On the way back home at LAX you have to get into a line to get into the security line. You get to the top of the escalator and you think, oh, it’s not so bad, but then you are ushered to a whole different room where you stand single file in a labyrinth of people, all waiting to be scanned for safety.
But there was another line, the Sky Priority line, the line that went around everyone else. If you had the right class stamped on your ticket, you could stream ahead of everyone else. No matter when you got there.
We intrinsically value people who have more. We believe somehow that rich people are entitled to more privileges. Will we wake up to see that all human life is valuable no matter what class?
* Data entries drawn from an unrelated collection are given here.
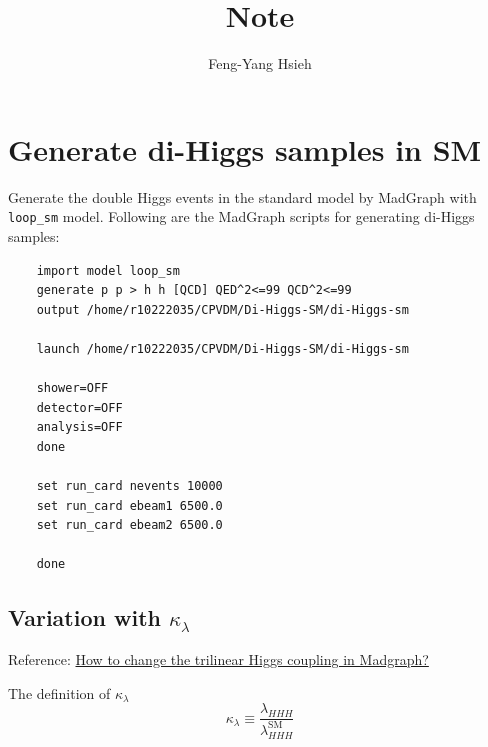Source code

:\documentclass[12pt]{article}
\title{Note}
\author{Feng-Yang Hsieh}
\date{}
\begin{document}
\maketitle
\section{Generate di-Higgs samples in SM}%
\label{sec:generate_di_higgs_samples_in_sm}
	Generate the double Higgs events in the standard model by MadGraph with \verb+loop_sm+ model. Following are the MadGraph scripts for generating di-Higgs samples:
	\begin{verbatim}
	import model loop_sm
	generate p p > h h [QCD] QED^2<=99 QCD^2<=99
	output /home/r10222035/CPVDM/Di-Higgs-SM/di-Higgs-sm

	launch /home/r10222035/CPVDM/Di-Higgs-SM/di-Higgs-sm

	shower=OFF
	detector=OFF
	analysis=OFF
	done

	set run_card nevents 10000
	set run_card ebeam1 6500.0
	set run_card ebeam2 6500.0

	done
	\end{verbatim}

	\subsection{Variation with \texorpdfstring{$\kappa_\lambda$}{kappa_lambda}}%
	\label{sub:variation_with_kappa_lambda}
		Reference: \href{https://answers.launchpad.net/mg5amcnlo/+question/678406}{How to change the trilinear Higgs coupling in Madgraph?}

		The definition of $\kappa_\lambda$
		\begin{equation}
			\kappa_\lambda \equiv \frac{\lambda_{HHH}}{\lambda_{HHH}^{\text{SM}}}
		\end{equation}
\end{document}
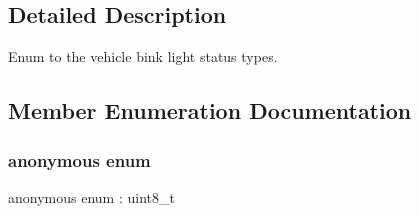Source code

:\subsection{Detailed Description}
Enum to the vehicle bink light status types. 

\subsection{Member Enumeration Documentation}
\mbox{\label{structmaf__perception__interface_1_1VehicleBlinkLightEnum_a615f1a0dac3be524a103189f2cc44fff}} 
\subsubsection{\texorpdfstring{anonymous enum}{anonymous enum}}
{\footnotesize\ttfamily anonymous enum \+: uint8\+\_\+t}

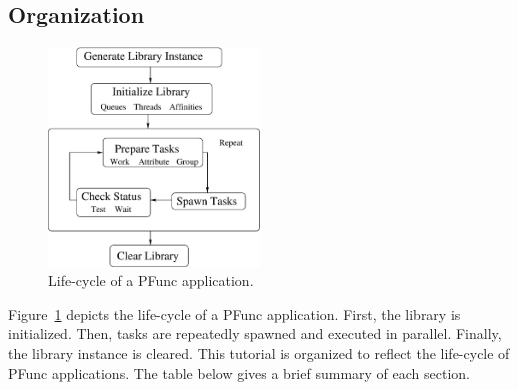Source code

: \subsection{Organization}
\label{subsec:organization}
%
\begin{figure}[t]
\centering
\includegraphics[width=0.5\textwidth]{figs/life-cycle}
\caption{Life-cycle of a PFunc application.}
\label{fig:life_cycle}
\end{figure}
%
Figure~\ref{fig:life_cycle} depicts the life-cycle of a PFunc
application. 
%
First, the library is initialized. Then, tasks are repeatedly spawned and
executed in parallel.  Finally, the library instance is cleared.
%
This tutorial is organized to reflect the life-cycle of PFunc applications.
%
The table below gives a brief summary of each section.
% 
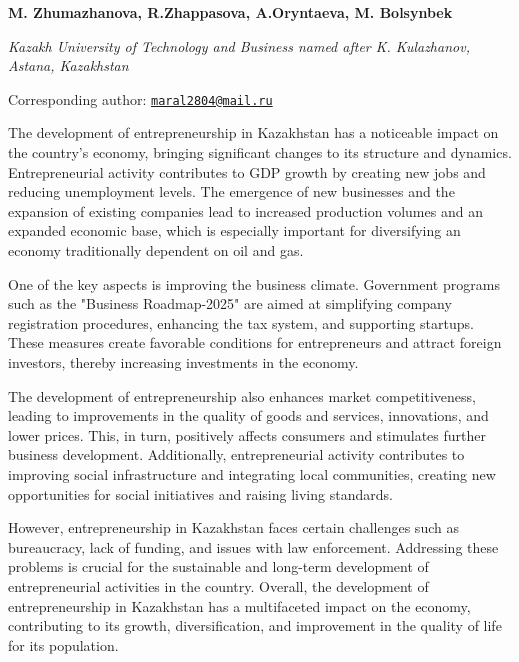 
\begin{articleheader}

{\bfseries M. Zhumazhanova\authorid,
R.Zhappasova\authorid,
A.Oryntaeva\authorid,
M. Bolsynbek\authorid}
\end{articleheader}

\begin{affiliation}
\emph{Kazakh University of Technology and Business named after K.
Kulazhanov, Astana, Kazakhstan}

\raggedright \textsuperscript{\envelope }Corresponding author: \href{mailto:maral2804@mail.ru}{\nolinkurl{maral2804@mail.ru}}
\end{affiliation}

The development of entrepreneurship in Kazakhstan has a noticeable
impact on the country's economy, bringing significant changes to its
structure and dynamics. Entrepreneurial activity contributes to GDP
growth by creating new jobs and reducing unemployment levels. The
emergence of new businesses and the expansion of existing companies lead
to increased production volumes and an expanded economic base, which is
especially important for diversifying an economy traditionally dependent
on oil and gas.

One of the key aspects is improving the business climate. Government
programs such as the "Business Roadmap-2025" are aimed at simplifying
company registration procedures, enhancing the tax system, and
supporting startups. These measures create favorable conditions for
entrepreneurs and attract foreign investors, thereby increasing
investments in the economy.

The development of entrepreneurship also enhances market
competitiveness, leading to improvements in the quality of goods and
services, innovations, and lower prices. This, in turn, positively
affects consumers and stimulates further business development.
Additionally, entrepreneurial activity contributes to improving social
infrastructure and integrating local communities, creating new
opportunities for social initiatives and raising living standards.

However, entrepreneurship in Kazakhstan faces certain challenges such as
bureaucracy, lack of funding, and issues with law enforcement.
Addressing these problems is crucial for the sustainable and long-term
development of entrepreneurial activities in the country. Overall, the
development of entrepreneurship in Kazakhstan has a multifaceted impact
on the economy, contributing to its growth, diversification, and
improvement in the quality of life for its population.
In the news this week there was a haunting picture out of Dhaka, Bangladesh of a man and woman, dead, crushed under a collapsed building, two of over 1,000 people. They were found holding each other under the rubble. Powerful. The building was used by companies we buy our clothing from at everyday low prices, cheap labor so we can have cheap goods. The man and woman in the photo were not disposable, but we often treat those who stitch our clothing as such.
But maybe you are a person who flies First Class or gets by with everyday low prices, and maybe you’re starting to get the sense that you might just not fit in to this sermon or belong to this place. I assure you, you do. Just like everyone else, but not because of your economic class or where you shop.
We often define belonging by who is cool and popular, or who is rich, or who is ethically and morally responsible. We form clubs and churches, tribes and troops around our beliefs and intentions. We draw lines in the sand to say who is in and who is out, who belongs and who doesn’t. And sometimes we call it holiness.
But the truth of our belonging is that we already belong. We have since the foundation of the world. We belong before we can differentiate ourselves. Before we can say what we believe. Before we know what we will become. Belonging is not ours to gain. Belonging is not ours to give.
You belong to this world, to this church, to this community not because of who you are, or what you are, or how you are, but because of whose you are. You belong to Christ, who is our unity, the one who brings us together, the one who reveals the love of the Father to all:
rich and poor
gay and straight
single and married
queen bee and wannabe
male and female
white skin and brown skin
faith and no faith
mother and father
divorced and newlywed
young and old
You have been loved since the foundation of the world. May you be known by this love, be found in Christ Jesus, and live in the unshakable truth that we all belong, in Christ, our Beautiful Savior, together. Amen.